My father's face was grim. "Too many to evacuate, and anyway, as soon as we started, we'd be alerting the dragonewts to the fact that we're privy to their military communications. They'd strike immediately. We've calculated our potential losses, best case scenario, at ten to fifteen thousand."

I closed my eyes. Those beautiful plazas bombed to ashes, the gorgeous beaches soaked in blood. The horror of the vision sickened me.

And yet, I felt another sickness, deeper down, a nauseous panic.

I knew what it was. It was the realisation that I was going to say 'Yes'.

-

My father was of course pleased with my decision. He clapped me on the back and grinned and made a lewd joke that I refuse to put down on paper.

I'd assumed that after agreeing to the marriage they'd take me straight away to see Lanissa, but it turned out I didn't really know as much about dragonewt culture as I thought I did.

"The bride and groom may not see each other until the wedding itself," my stylist explained to me.
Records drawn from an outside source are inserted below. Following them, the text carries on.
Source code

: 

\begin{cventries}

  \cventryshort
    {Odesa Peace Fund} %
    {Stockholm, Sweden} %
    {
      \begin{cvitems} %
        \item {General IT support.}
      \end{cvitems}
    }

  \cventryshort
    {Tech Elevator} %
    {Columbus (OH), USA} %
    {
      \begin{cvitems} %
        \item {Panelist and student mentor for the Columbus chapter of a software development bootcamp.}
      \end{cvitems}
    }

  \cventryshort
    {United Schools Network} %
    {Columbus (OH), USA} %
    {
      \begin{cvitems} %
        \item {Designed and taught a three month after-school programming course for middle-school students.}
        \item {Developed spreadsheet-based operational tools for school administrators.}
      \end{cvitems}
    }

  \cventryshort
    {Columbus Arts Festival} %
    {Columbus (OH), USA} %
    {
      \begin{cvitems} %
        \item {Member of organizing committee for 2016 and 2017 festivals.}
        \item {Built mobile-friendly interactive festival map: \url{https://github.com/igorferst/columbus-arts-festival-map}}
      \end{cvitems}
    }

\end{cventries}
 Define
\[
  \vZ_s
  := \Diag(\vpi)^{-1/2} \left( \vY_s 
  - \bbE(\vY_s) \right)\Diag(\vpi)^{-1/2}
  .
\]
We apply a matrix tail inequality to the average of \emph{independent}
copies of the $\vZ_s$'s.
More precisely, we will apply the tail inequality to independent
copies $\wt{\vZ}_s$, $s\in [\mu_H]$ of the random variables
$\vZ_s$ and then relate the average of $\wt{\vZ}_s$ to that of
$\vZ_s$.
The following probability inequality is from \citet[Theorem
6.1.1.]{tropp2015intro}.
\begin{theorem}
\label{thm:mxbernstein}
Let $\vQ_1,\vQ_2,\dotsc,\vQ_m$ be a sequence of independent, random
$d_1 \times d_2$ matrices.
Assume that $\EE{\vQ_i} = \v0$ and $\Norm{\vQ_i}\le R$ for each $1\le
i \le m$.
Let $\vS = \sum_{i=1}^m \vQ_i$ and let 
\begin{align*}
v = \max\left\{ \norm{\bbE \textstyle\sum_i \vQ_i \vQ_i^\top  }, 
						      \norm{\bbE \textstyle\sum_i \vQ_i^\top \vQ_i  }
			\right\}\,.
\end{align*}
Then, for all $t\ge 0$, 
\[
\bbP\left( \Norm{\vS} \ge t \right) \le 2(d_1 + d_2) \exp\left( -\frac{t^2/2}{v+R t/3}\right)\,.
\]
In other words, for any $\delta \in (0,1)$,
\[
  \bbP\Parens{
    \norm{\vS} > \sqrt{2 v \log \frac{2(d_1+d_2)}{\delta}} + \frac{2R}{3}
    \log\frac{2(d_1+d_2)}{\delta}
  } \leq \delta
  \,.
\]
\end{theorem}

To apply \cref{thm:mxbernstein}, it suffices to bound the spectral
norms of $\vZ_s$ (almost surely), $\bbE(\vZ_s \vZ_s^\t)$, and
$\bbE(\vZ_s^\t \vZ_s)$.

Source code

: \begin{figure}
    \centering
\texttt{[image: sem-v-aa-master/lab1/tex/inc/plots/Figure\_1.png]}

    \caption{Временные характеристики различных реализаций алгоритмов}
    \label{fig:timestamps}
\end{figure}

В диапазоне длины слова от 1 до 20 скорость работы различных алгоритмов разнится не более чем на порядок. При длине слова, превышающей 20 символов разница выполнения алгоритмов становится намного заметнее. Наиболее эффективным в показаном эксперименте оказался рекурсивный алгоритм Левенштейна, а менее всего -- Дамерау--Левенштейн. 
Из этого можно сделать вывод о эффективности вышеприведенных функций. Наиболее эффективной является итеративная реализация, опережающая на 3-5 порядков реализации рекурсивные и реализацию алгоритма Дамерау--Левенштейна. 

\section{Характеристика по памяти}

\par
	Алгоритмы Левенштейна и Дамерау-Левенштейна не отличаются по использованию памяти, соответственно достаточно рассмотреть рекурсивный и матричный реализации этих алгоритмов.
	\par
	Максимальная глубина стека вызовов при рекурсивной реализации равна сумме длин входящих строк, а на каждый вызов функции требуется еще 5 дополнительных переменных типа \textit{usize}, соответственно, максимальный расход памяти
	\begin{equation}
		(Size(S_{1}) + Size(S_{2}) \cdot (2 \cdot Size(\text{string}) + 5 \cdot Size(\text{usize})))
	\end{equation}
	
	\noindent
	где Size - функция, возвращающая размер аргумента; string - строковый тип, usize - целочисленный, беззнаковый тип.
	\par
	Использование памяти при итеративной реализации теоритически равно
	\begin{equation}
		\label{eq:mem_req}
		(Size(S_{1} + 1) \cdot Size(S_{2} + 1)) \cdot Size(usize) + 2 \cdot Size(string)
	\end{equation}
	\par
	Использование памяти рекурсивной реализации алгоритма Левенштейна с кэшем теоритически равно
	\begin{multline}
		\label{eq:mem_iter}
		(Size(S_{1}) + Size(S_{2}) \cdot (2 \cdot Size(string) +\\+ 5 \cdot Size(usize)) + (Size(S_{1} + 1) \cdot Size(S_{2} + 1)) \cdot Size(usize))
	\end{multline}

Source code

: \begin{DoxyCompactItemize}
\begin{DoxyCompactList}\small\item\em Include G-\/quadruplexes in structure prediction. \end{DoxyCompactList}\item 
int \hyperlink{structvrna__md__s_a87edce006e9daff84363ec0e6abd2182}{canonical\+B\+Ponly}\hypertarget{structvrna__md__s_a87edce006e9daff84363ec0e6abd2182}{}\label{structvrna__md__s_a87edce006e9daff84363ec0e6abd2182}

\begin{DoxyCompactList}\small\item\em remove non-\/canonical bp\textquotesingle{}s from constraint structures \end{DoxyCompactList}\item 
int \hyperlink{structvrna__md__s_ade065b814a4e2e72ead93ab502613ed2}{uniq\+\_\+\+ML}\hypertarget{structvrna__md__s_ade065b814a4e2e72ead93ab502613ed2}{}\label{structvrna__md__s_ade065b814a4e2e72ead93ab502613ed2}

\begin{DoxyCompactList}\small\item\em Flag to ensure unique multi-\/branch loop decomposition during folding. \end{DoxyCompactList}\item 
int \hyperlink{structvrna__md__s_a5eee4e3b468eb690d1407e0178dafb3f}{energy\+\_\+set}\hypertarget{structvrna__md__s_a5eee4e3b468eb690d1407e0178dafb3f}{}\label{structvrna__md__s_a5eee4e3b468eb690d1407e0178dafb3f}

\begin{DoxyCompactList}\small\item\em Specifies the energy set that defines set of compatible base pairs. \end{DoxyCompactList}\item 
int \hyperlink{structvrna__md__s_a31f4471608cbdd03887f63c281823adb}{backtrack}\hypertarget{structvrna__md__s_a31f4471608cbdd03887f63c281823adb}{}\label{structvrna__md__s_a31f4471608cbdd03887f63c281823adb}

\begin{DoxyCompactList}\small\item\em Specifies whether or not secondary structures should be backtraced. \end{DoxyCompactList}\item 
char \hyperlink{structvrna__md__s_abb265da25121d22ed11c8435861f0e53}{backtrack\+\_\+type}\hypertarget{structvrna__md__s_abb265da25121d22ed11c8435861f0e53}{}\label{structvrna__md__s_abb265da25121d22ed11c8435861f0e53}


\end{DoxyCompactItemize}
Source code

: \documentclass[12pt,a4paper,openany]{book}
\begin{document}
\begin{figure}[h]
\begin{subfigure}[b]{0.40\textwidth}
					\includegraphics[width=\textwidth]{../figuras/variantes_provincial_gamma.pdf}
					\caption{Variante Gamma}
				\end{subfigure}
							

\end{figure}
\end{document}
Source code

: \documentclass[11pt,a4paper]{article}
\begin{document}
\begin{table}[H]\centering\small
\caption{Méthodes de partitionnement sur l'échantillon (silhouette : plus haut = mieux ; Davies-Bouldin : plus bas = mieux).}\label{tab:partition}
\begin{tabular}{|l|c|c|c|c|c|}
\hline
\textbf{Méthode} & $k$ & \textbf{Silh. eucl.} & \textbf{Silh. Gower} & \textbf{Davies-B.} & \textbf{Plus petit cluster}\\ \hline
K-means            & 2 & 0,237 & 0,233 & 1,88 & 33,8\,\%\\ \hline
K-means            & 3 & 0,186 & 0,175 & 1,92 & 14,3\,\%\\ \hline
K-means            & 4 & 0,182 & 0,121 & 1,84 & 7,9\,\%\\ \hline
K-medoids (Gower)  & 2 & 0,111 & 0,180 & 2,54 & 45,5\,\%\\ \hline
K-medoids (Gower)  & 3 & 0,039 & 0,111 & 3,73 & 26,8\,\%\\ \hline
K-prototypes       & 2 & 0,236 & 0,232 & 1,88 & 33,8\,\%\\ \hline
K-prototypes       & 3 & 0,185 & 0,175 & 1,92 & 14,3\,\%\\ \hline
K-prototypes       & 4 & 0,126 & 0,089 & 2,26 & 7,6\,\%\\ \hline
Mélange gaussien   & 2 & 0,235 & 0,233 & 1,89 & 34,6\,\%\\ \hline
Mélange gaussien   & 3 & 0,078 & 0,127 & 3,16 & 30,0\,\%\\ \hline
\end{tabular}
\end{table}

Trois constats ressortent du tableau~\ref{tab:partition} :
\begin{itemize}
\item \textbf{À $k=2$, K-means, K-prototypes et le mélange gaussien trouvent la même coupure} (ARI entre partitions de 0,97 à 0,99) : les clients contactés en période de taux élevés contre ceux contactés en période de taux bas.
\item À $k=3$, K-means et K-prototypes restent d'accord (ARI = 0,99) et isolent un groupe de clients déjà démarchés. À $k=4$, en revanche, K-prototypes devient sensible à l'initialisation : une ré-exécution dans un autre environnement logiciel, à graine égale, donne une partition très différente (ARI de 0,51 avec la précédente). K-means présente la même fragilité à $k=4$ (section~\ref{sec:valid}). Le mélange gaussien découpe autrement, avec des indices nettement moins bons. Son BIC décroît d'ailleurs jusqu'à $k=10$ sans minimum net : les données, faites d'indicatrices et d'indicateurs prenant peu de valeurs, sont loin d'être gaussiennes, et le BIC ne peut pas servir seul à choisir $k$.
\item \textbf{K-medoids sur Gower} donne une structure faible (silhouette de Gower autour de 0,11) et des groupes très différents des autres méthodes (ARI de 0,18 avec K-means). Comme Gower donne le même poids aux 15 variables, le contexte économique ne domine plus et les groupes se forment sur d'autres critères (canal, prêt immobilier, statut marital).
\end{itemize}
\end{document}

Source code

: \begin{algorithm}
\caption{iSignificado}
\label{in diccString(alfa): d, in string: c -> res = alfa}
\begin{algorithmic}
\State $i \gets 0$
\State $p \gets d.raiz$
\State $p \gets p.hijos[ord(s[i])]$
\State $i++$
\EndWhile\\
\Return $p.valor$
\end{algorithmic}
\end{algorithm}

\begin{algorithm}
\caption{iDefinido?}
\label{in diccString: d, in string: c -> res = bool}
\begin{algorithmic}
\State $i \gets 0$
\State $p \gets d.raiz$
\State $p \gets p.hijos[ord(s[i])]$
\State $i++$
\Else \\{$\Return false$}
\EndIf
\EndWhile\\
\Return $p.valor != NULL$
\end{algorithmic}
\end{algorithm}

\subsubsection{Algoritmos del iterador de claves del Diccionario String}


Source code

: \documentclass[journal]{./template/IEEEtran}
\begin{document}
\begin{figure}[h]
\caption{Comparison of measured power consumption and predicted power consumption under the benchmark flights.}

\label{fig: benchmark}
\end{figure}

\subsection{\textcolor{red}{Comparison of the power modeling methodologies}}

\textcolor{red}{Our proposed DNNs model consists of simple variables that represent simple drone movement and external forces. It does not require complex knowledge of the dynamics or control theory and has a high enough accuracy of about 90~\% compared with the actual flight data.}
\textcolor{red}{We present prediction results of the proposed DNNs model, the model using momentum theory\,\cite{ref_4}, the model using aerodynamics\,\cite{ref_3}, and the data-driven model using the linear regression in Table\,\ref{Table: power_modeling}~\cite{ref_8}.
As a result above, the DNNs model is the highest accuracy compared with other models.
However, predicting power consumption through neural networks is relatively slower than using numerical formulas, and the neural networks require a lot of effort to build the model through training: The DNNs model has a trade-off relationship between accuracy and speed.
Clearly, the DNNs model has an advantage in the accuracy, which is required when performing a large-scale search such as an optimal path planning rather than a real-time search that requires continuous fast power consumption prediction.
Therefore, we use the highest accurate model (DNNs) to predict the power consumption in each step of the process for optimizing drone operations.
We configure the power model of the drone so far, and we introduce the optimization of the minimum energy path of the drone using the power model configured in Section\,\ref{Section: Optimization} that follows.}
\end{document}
She was an older dragonewt and rather short, around six foot. Like all stylists, she was a walking advertisement for her skills, wearing elaborate make-up - dragonewt females favour different types of mineral foundations that give their skin and scales a glittering quality. Her large eyes were all the more striking for the black kohl around them, shining like gemstones, and she wore her dark hair long, in ringlets.